What is it that makes the average Indian a cell-phone using monster each time he/she embarks on a rail journey? The Man from Madras Musings had ample time to ponder over this issue as he travelled by train from Bangalore to Madras recently. The prevailing atmosphere was extraordinarily like the charge of the Light Brigade, with phones to the left and right of MMM volleying and thundering. Clearly in booking himself on the train, MMM, like someone in the poem, had blunder’d (though why Alfred Lord Tennyson could not have spelt blundered like everyone else is a puzzle to MMM) and had to suffer the rest of the journey, which seemed to stretch endlessly, the train taking its time to cover even half a league, something that even the Light Brigade would have made light of.
Having all the time in the world, MMM was able to make a list of the common kinds of calls people make:
1. Announcing to several friends and relatives the achievement of boarding the train, with supplementary notes on the difficulties faced en route to station, and the quarrel with the porter.
2. A short while later, calling up friends and relatives yet again to tell them that tea and snacks had been served, complete with a detailed analysis of the samosa, the sweet and the packet of fried nuts.
3. Contacting friends and relatives each time a station is passed to announce with unbounded glee that that particular station had indeed been passed.
4. With the serving of dinner, a call to all friends and relatives to describe the bill of fare along with how distant the preparation was from the way mother made it.
5. There is a lull thereafter barring a few sounds to indicate that digestion is well under way. As the journey nears its end, the calling picks up in frequency and volume as each tries to outdo the other in giving instructions to chauffeurs, call taxi drivers, and booking services as to where and how they, the passengers, are to be picked up.
6. In the intervals between the above calls, there are plenty of other calls to discuss the most intimate of details in voices like foghorns – where the house and locker keys are kept, how so and so and such and such are trying hard for a baby and are now undergoing special treatment, how the holiday from which the passenger is returning was spoilt by the shoddy hospitality of the hostess, whose name is loudly bandied about.

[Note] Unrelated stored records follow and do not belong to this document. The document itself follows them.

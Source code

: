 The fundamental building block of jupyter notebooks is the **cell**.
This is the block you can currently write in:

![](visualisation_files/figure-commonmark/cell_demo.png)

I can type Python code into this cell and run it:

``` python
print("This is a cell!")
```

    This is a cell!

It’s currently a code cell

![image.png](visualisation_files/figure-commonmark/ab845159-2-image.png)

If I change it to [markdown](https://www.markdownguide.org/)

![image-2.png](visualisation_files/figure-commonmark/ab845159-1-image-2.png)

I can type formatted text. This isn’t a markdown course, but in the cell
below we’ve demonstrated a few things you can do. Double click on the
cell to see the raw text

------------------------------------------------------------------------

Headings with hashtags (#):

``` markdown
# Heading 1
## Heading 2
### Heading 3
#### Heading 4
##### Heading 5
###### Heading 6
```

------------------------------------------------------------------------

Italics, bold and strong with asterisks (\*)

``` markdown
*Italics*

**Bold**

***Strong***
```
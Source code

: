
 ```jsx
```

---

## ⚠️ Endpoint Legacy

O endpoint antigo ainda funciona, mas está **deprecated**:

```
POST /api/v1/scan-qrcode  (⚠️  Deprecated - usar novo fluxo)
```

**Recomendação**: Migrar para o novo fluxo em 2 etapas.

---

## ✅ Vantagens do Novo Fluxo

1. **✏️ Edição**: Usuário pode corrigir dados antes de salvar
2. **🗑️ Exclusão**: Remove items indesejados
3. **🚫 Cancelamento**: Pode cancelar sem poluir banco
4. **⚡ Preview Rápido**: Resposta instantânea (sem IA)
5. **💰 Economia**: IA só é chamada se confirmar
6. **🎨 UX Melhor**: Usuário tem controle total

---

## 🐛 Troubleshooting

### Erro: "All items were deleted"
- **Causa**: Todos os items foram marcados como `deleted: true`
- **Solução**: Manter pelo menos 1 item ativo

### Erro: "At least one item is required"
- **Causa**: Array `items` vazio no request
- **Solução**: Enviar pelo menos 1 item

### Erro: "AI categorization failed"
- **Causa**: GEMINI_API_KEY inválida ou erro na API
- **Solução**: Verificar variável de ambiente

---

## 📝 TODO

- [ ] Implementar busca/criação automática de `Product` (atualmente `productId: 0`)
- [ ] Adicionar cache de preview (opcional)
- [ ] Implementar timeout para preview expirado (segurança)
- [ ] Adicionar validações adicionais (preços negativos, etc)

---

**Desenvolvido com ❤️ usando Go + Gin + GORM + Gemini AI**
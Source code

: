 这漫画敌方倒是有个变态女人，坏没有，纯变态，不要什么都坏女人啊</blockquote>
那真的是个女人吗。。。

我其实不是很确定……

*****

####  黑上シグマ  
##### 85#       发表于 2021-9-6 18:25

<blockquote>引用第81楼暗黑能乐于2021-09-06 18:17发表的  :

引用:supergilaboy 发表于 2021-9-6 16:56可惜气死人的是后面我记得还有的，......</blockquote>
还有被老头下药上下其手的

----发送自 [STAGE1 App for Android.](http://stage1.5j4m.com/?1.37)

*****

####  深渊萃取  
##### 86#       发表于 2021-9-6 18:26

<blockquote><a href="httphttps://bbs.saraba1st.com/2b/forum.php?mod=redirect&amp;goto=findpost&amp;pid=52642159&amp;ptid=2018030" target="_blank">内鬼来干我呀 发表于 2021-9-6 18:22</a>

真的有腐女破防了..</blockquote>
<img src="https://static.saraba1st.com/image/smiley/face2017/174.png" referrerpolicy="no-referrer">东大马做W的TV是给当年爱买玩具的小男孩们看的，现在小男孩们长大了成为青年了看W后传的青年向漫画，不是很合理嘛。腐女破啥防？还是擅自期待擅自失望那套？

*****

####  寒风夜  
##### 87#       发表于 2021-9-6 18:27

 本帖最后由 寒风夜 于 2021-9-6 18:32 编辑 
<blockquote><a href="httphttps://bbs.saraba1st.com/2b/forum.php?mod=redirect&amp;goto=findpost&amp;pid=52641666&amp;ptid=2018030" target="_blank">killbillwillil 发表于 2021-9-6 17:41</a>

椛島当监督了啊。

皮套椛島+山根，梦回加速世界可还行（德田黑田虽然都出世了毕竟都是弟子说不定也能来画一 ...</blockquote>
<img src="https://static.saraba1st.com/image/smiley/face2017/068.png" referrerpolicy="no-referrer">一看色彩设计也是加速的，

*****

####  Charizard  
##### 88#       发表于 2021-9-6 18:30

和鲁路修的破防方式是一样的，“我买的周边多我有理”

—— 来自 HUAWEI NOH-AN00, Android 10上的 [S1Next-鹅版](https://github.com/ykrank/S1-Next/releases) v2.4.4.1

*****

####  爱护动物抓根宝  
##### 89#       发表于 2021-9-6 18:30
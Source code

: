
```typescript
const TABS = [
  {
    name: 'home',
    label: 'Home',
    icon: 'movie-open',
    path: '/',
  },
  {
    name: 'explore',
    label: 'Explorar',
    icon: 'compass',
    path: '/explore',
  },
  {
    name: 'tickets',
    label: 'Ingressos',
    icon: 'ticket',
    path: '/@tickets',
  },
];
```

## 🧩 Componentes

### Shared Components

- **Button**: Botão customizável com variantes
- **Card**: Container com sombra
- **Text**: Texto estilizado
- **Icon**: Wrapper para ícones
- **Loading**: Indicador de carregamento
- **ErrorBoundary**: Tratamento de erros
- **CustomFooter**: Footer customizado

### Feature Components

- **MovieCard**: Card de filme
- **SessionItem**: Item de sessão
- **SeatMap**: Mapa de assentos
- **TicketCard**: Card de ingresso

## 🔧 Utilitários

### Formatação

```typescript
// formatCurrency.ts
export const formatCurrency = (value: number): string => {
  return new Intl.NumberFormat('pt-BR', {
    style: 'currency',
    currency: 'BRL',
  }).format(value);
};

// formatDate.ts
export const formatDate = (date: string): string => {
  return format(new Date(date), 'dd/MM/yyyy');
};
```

7. As the train nears Basin Bridge there are calls once again with the hope that there should not be a halt there and when there is, yet another call to curse the railways for delaying arrival.
8. Lastly –a call to all friends and relatives on arrival to indicate arrival.
MMM could not help reflecting that the cell-phone is just around 15 years old. He wonders as to how people before its arrival managed perfectly well without it.